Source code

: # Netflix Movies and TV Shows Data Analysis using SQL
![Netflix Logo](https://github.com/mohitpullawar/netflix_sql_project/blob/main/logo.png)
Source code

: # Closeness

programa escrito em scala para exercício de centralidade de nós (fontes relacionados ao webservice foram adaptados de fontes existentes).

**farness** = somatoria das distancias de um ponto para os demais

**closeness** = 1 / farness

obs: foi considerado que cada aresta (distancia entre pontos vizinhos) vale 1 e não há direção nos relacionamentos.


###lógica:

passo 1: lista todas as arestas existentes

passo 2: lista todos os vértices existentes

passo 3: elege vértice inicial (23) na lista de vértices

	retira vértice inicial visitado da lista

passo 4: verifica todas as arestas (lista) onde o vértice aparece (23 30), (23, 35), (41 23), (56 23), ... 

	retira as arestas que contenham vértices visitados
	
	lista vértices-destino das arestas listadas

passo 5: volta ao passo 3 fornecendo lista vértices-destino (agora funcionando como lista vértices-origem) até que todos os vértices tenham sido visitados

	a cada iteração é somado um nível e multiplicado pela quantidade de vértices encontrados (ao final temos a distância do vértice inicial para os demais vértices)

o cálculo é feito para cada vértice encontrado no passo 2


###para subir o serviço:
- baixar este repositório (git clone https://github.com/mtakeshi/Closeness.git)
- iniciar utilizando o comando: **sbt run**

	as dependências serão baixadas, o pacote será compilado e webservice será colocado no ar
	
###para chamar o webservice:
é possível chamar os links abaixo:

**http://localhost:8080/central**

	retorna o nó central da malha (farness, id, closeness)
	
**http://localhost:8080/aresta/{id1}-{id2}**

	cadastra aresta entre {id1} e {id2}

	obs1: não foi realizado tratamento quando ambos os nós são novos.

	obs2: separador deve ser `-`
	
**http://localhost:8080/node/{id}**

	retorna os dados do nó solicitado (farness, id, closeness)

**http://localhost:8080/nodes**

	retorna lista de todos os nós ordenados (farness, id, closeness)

· · · · · · ·

### Directions
The answer is the data above, retyped exactly in full.

### Result
Source code

: # Netflix Movies and TV Shows Data Analysis using SQL
![Netflix Logo](https://github.com/mohitpullawar/netflix_sql_project/blob/main/logo.png)
Source code

: # Closeness

programa escrito em scala para exercício de centralidade de nós (fontes relacionados ao webservice foram adaptados de fontes existentes).

**farness** = somatoria das distancias de um ponto para os demais

**closeness** = 1 / farness

obs: foi considerado que cada aresta (distancia entre pontos vizinhos) vale 1 e não há direção nos relacionamentos.


###lógica:

passo 1: lista todas as arestas existentes

passo 2: lista todos os vértices existentes

passo 3: elege vértice inicial (23) na lista de vértices

	retira vértice inicial visitado da lista

passo 4: verifica todas as arestas (lista) onde o vértice aparece (23 30), (23, 35), (41 23), (56 23), ... 

	retira as arestas que contenham vértices visitados
	
	lista vértices-destino das arestas listadas

passo 5: volta ao passo 3 fornecendo lista vértices-destino (agora funcionando como lista vértices-origem) até que todos os vértices tenham sido visitados

	a cada iteração é somado um nível e multiplicado pela quantidade de vértices encontrados (ao final temos a distância do vértice inicial para os demais vértices)

o cálculo é feito para cada vértice encontrado no passo 2


###para subir o serviço:
- baixar este repositório (git clone https://github.com/mtakeshi/Closeness.git)
- iniciar utilizando o comando: **sbt run**

	as dependências serão baixadas, o pacote será compilado e webservice será colocado no ar
	
###para chamar o webservice:
é possível chamar os links abaixo:

**http://localhost:8080/central**

	retorna o nó central da malha (farness, id, closeness)
	
**http://localhost:8080/aresta/{id1}-{id2}**

	cadastra aresta entre {id1} e {id2}

	obs1: não foi realizado tratamento quando ambos os nós são novos.

	obs2: separador deve ser `-`
	
**http://localhost:8080/node/{id}**

	retorna os dados do nó solicitado (farness, id, closeness)

**http://localhost:8080/nodes**

	retorna lista de todos os nós ordenados (farness, id, closeness)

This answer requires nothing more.